Ministers have announced that HS2 trains will be powered by zero carbon energy ‘from day one of operation’ as part of ambitions to make the project net zero carbon from 2035.
While the headline target is likely to rely on carbon offsetting, the project's latest Net Zero Carbon Plan includes new targets such as ‘aiming for’ diesel-free construction sites by 2029, with the first one expected in 2022.
It also includes a pledge to reduce carbon emissions from steel and concrete by 50% by 2030 compared with 2021 levels, although this appears to depend on innovation that has yet to materialise.

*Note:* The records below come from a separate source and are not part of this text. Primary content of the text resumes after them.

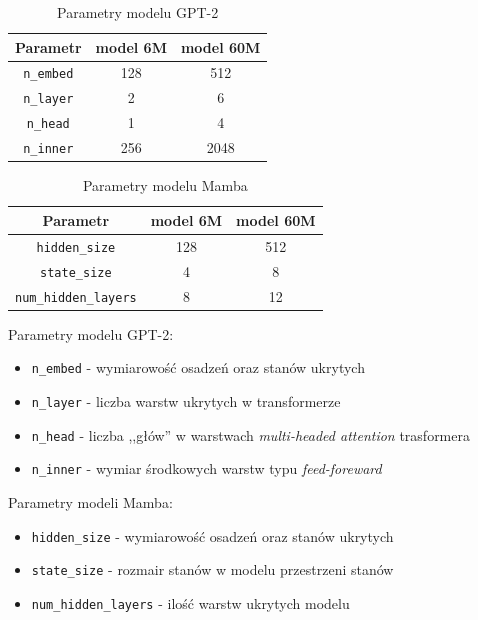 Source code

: \documentclass[data-science]{agh-wi} %
\begin{document}
\begin{table}[!htb]
    \caption{Parametry modelu GPT-2}
    \centering
    \begin{tabular}{||c c c||}
        \hline
        Parametr          & model 6M & model 60M \\ [0.5ex]
        \hline\hline
        \texttt{n\_embed} & 128      & 512       \\
        \hline
        \texttt{n\_layer} & 2        & 6         \\
        \hline
        \texttt{n\_head}  & 1        & 4         \\
        \hline
        \texttt{n\_inner} & 256      & 2048      \\
        \hline
    \end{tabular}
\end{table}

\begin{table}[!htb]
    \caption{Parametry modelu Mamba}
    \centering
    \begin{tabular}{||c c c||}
        \hline
        Parametr                     & model 6M & model 60M \\ [0.5ex]
        \hline\hline
        \texttt{hidden\_size}        & 128      & 512       \\
        \hline
        \texttt{state\_size}         & 4        & 8         \\
        \hline
        \texttt{num\_hidden\_layers} & 8        & 12        \\
        \hline
    \end{tabular}
\end{table}

Parametry modelu GPT-2:
\begin{itemize}
    \item \texttt{n\_embed} - wymiarowość osadzeń oraz stanów ukrytych
    \item \texttt{n\_layer} - liczba warstw ukrytych w transformerze
    \item \texttt{n\_head} - liczba ,,głów'' w warstwach \textit{multi-headed attention} trasformera
    \item \texttt{n\_inner} - wymiar środkowych warstw typu \textit{feed-foreward}
\end{itemize}

Parametry modeli Mamba:
\begin{itemize}
    \item \texttt{hidden\_size} - wymiarowość osadzeń oraz stanów ukrytych
    \item \texttt{state\_size} -  rozmair stanów w modelu przestrzeni stanów
    \item \texttt{num\_hidden\_layers} - ilość warstw ukrytych modelu
\end{itemize}
\end{document}
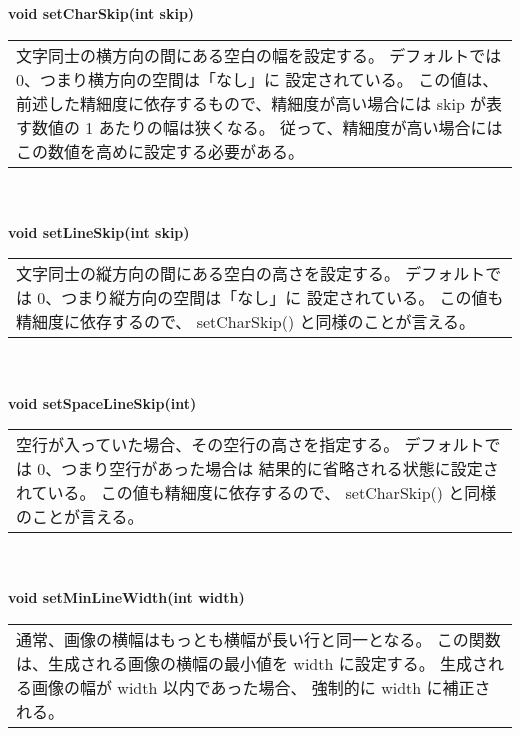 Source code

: \begin{tabbing}
\> \textbf{void setCharSkip(int skip)} \\
	\> \> \begin{tabular}{p{15cm}}
		文字同士の横方向の間にある空白の幅を設定する。
		デフォルトでは 0、つまり横方向の空間は「なし」に
		設定されている。
		この値は、前述した精細度に依存するもので、精細度が高い場合には
		skip が表す数値の 1 あたりの幅は狭くなる。
		従って、精細度が高い場合には
		この数値を高めに設定する必要がある。
	\end{tabular} \\ \\

\> \textbf{void setLineSkip(int skip)} \\
	\> \> \begin{tabular}{p{15cm}}
		文字同士の縦方向の間にある空白の高さを設定する。
		デフォルトでは 0、つまり縦方向の空間は「なし」に
		設定されている。
		この値も精細度に依存するので、
		setCharSkip() と同様のことが言える。
	\end{tabular} \\ \\

\> \textbf{void setSpaceLineSkip(int)} \\
	\> \> \begin{tabular}{p{15cm}}
		空行が入っていた場合、その空行の高さを指定する。
		デフォルトでは 0、つまり空行があった場合は
		結果的に省略される状態に設定されている。
		この値も精細度に依存するので、
		setCharSkip() と同様のことが言える。
	\end{tabular} \\ \\

\> \textbf{void setMinLineWidth(int width)} \\
	\> \> \begin{tabular}{p{15cm}}
		通常、画像の横幅はもっとも横幅が長い行と同一となる。
		この関数は、生成される画像の横幅の最小値を width に設定する。
		生成される画像の幅が width 以内であった場合、
		強制的に width に補正される。
	\end{tabular} \\ \\
\end{tabbing}

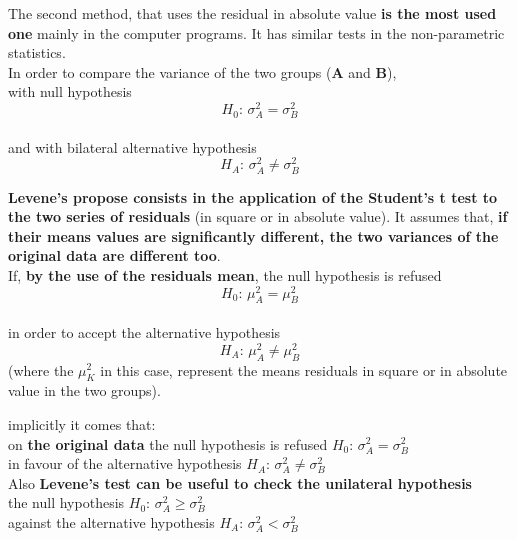 \begin{frame}
  \vspace*{.25cm}
  The second method, that uses the residual in absolute value \textbf{is the most used one} mainly in the computer programs. It has similar tests in the non-parametric statistics.\\
  \vspace*{.5cm}
  In order to compare the variance of the two groups (\textbf{A} and \textbf{B}),\\
  \vspace*{.25cm}
  with null hypothesis
  $$ H_0: \, \sigma^2_A = \sigma^2_B $$\\
  \vspace*{.5cm}
  and with bilateral alternative hypothesis
  $$ H_A: \, \sigma^2_A \neq \sigma^2_B $$
\end{frame}

\begin{frame}
  \vspace*{.25cm}
  \textbf{Levene's propose consists in the application of the Student's t test to the two series of residuals} (in square or in absolute value). It assumes that, \textbf{ if their means values are significantly different, the two variances of the original data are different too}.\\
  \vspace*{.5cm}
  If, \textbf{by the use of the residuals mean}, the null hypothesis is refused
  $$ H_0: \, \mu^2_A = \mu^2_B $$\\
  \vspace*{.25cm}
  in order to accept the alternative hypothesis
  $$ H_A: \, \mu^2_A \neq \mu^2_B $$
  (where the $ \mu^2_K $ in this case, represent the means residuals in square or in absolute value in the two groups).
\end{frame}

\begin{frame}
  \vspace*{.25cm}
  implicitly it comes that:\\
  \vspace*{.5cm}
  on \textbf{the original data} the null hypothesis is refused \hspace*{1.3cm} $ H_0: \, \sigma^2_A = \sigma^2_B $ \\
  \vspace*{.5cm}
  in favour of the alternative hypothesis \hspace*{2.6cm} $ H_A: \, \sigma^2_A \neq \sigma^2_B $\\
  \vspace*{1cm}
  Also \textbf{Levene's test can be useful to check the unilateral hypothesis}\\
  \vspace*{.25cm}
  the null hypothesis \hspace*{5.5cm} $ H_0: \, \sigma^2_A \geq \sigma^2_B $ \\	
  \vspace*{.5cm}
  against the alternative hypothesis \hspace*{3.4cm} $ H_A: \, \sigma^2_A < \sigma^2_B $\\
\end{frame}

HS2 CEO Mark Thurston said: ‘HS2 Ltd is completely committed to reducing our carbon emissions as we design, build and operate the new railway. We’ve ensured that tackling climate change is an essential feature of all areas of our work - in design, in early works, and throughout major construction, allowing the project to build towards net zero from 2035.
‘The new targets announced today demonstrate the significant role HS2 will play in addressing the climate challenge, by providing a low carbon, long-distance transport solution and leading the construction sector to drive down carbon emissions.’
HS2 Ltd said that from 2023 it will ‘reduce carbon emissions as much as possible and make those that cannot be eliminated net zero by using natural or technological methods, known as carbon offsetting.
‘This includes looking at ways to capture and store carbon emissions using nature-based interventions such as planting new trees to absorb carbon dioxide.’
It added that it will work towards being zero carbon from 2035 through a number of new targets. They include:
- working with supply chain partners and industry peers to set ambitious new science-based targets in 2022 to tackle carbon emission ‘hotspots’ year-on-year as HS2 is built
- investing in innovation and forming partnerships to speed up ways to cut emissions in HS2’s supply chain
- cutting emissions from sources HS2 owns or controls and indirect emissions from electricity production
- offsetting residual carbon emissions that cannot be eliminated as HS2 is built, maintained and operated from 2035.
Friends of the Earth campaigner Jenny Bates, said: ‘Every company should be doing what it can to reduce its contribution to the climate emergency. However, HS2’s zero carbon initiatives don’t, and can’t, make up for the destruction this project will cause to woodlands and our wider natural environment.
‘The priority for rail funding should be to improve existing services, particularly in the North, rather than making it a few minutes quicker for people to get to and from London.